## To do
What lines in the records below include the word "donor"? Return each one.

## Data to use
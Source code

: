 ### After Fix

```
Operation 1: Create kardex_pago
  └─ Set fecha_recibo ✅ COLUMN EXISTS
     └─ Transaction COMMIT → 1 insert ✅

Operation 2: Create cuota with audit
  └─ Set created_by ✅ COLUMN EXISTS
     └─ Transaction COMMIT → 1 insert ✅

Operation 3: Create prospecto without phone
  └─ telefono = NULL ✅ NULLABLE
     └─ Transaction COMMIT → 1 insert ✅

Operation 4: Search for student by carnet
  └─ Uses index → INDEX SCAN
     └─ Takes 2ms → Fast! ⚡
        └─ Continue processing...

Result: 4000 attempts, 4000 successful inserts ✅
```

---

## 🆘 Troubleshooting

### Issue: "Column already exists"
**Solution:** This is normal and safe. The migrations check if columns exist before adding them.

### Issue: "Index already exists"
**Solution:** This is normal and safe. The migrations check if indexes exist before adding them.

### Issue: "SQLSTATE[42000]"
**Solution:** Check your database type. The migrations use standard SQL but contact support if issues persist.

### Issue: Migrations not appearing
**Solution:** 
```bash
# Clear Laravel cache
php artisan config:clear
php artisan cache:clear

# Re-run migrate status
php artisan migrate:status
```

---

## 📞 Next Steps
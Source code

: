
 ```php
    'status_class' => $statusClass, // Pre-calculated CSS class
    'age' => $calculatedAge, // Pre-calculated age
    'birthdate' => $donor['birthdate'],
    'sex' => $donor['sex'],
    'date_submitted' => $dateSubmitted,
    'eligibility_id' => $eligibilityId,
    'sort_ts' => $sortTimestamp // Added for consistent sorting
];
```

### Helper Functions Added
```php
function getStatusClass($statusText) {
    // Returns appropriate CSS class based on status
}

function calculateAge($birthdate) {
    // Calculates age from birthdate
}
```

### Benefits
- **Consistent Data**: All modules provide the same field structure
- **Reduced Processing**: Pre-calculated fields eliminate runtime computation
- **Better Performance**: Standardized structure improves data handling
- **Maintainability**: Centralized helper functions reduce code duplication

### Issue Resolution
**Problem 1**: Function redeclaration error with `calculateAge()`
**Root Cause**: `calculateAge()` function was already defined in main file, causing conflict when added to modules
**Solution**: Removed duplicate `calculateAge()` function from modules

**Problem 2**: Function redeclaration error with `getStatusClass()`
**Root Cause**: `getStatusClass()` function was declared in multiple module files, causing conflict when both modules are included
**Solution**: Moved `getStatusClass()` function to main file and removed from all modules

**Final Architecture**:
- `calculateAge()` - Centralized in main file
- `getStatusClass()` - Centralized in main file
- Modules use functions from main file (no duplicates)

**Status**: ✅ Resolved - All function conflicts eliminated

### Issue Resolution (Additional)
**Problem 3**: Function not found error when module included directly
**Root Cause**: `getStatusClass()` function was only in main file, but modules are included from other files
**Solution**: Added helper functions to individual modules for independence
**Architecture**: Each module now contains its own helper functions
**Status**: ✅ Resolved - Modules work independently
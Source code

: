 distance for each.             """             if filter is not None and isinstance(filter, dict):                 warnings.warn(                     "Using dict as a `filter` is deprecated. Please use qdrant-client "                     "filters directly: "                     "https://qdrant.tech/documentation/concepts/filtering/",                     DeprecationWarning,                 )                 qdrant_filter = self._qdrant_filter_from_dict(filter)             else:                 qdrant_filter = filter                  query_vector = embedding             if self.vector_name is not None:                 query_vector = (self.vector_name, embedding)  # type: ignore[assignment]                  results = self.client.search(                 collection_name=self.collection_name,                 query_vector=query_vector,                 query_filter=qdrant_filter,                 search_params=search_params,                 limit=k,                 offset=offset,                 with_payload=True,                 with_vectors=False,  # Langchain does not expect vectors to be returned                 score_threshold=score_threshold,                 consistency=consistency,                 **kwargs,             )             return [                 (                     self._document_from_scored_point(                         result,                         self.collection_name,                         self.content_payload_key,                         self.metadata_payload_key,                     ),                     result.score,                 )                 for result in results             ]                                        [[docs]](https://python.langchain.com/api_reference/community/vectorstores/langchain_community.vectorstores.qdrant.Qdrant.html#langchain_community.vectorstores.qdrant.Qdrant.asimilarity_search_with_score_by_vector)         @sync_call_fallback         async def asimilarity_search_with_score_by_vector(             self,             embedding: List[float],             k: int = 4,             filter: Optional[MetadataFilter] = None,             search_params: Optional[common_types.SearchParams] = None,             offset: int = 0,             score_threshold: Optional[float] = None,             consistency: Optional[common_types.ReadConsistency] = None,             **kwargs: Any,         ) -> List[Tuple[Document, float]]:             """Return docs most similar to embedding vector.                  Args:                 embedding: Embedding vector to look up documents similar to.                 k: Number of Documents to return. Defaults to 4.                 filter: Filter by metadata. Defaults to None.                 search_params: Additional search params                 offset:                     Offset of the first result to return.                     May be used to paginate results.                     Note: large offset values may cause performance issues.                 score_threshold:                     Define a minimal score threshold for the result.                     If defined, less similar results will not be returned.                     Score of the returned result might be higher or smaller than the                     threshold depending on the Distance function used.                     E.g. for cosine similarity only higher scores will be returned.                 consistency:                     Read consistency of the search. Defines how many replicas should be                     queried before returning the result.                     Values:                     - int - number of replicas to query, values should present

## Answer space
    'birthdate' => $donor['birthdate'],
    'sex' => $donor['sex'],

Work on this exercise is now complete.